For the Birds Radio Program: The Brown Creeper Who Went to School
One of Laura’s most memorable experiences happened when she was teaching in Madison, Wisconsin, and a Brown Creeper spent time in her classroom. (This was reworked from April 21, 2020.)
Transcript
I fell truly madly deeply in love with Brown Creepers in 1978, when I was a teacher at St. James School in Madison, Wisconsin. The creeper’s subdued loveliness and shy ways were plenty enough to make this one of my favorite birds, but falling in love is far deeper and more personal.
One morning when I arrived at school, our janitor brought me a creeper that had collided with a window. It had a sprained wing, so it remained in my classroom for several days.

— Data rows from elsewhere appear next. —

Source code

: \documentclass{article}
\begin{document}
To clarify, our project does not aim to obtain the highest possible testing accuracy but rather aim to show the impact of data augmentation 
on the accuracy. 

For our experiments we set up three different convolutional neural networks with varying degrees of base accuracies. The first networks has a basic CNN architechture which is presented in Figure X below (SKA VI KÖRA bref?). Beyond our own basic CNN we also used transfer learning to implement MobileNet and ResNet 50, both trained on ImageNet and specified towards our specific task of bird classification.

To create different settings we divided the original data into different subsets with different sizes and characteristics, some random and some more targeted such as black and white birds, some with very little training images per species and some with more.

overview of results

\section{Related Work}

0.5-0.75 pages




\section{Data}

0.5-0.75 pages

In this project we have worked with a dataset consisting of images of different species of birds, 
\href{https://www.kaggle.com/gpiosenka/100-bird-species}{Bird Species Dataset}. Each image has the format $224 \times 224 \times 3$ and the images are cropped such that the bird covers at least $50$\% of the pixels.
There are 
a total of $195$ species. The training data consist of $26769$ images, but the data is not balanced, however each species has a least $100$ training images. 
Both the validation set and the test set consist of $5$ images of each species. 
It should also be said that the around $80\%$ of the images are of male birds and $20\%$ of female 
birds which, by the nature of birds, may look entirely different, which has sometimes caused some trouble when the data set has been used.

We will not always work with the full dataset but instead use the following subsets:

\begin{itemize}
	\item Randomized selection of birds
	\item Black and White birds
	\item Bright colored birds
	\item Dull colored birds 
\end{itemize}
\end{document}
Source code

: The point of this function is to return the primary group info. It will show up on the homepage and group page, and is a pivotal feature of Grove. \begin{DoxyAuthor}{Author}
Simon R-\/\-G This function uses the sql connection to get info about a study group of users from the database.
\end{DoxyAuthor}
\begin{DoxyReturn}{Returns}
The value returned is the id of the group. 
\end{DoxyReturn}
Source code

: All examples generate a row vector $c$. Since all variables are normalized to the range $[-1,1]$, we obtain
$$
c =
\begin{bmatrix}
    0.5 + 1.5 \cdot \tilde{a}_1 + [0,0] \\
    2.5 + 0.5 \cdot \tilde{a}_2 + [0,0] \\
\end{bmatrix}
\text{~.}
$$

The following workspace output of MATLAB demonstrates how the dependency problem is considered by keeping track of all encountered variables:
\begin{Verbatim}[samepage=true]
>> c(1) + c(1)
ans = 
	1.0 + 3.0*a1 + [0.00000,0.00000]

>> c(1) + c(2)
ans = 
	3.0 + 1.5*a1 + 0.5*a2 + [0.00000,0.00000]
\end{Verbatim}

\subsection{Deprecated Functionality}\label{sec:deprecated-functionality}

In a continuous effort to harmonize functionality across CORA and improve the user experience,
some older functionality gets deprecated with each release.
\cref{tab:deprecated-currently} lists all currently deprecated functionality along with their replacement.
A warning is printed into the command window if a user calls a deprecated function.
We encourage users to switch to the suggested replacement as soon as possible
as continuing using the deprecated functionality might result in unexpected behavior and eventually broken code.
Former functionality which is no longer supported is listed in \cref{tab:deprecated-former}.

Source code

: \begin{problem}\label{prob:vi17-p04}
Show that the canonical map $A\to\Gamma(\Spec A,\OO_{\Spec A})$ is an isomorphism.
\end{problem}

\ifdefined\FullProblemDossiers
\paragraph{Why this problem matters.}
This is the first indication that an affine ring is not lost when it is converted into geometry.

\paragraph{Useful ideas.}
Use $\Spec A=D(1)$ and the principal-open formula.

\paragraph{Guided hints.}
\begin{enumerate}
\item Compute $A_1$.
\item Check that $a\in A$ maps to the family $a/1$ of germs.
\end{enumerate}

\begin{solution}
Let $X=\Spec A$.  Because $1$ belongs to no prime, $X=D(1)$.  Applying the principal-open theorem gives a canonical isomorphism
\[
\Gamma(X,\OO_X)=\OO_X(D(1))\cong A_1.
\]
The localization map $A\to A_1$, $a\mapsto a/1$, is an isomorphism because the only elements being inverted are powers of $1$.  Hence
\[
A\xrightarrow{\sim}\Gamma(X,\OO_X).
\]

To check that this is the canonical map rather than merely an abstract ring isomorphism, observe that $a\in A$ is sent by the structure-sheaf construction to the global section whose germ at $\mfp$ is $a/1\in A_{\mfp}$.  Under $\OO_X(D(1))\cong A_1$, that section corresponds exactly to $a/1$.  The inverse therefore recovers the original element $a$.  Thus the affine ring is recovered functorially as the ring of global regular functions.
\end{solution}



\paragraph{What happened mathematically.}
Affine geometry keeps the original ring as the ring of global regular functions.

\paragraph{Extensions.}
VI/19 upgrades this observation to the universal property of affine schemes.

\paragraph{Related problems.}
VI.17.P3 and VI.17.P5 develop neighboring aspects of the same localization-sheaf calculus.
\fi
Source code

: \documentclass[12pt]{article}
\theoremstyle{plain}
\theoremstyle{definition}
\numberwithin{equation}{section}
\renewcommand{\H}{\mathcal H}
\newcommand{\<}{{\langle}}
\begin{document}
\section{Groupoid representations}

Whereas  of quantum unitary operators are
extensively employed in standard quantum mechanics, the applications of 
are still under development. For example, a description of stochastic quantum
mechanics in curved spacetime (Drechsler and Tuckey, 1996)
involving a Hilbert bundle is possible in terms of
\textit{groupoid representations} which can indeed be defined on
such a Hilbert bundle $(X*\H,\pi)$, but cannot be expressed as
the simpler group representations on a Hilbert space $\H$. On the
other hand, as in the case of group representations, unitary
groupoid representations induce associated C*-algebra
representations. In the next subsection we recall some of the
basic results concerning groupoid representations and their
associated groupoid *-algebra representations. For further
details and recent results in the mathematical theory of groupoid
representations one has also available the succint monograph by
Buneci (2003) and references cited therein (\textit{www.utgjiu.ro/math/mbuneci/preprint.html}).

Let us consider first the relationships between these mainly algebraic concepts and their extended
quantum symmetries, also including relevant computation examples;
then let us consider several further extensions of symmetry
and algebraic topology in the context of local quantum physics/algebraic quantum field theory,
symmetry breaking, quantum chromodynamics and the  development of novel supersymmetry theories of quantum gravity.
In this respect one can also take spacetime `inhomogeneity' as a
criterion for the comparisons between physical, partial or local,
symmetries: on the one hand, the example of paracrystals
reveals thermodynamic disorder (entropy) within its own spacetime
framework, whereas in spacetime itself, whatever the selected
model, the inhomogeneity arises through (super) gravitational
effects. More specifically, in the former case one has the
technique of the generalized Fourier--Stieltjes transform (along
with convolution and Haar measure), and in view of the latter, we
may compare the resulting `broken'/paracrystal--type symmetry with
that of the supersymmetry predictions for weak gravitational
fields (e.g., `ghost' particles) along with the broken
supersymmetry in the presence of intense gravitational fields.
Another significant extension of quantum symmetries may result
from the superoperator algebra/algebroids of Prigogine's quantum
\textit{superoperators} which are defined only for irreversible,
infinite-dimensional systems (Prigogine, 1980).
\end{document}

I’ll never forget holding that tiny mite for the first time—its forward-facing eyes, an adaptation to give it binocular close-range vision as it looks into the tiny crevices in tree bark, looked directly into my own eyes. After collisions, many birds seem unusually tame, but this one was alert—simply very calm. During the following days, as it grew stronger and started flying, it never once acted fearful. That word Winsor Merritt Tyler used to describe the Brown Creeper, “sentient,” seemed true and apt.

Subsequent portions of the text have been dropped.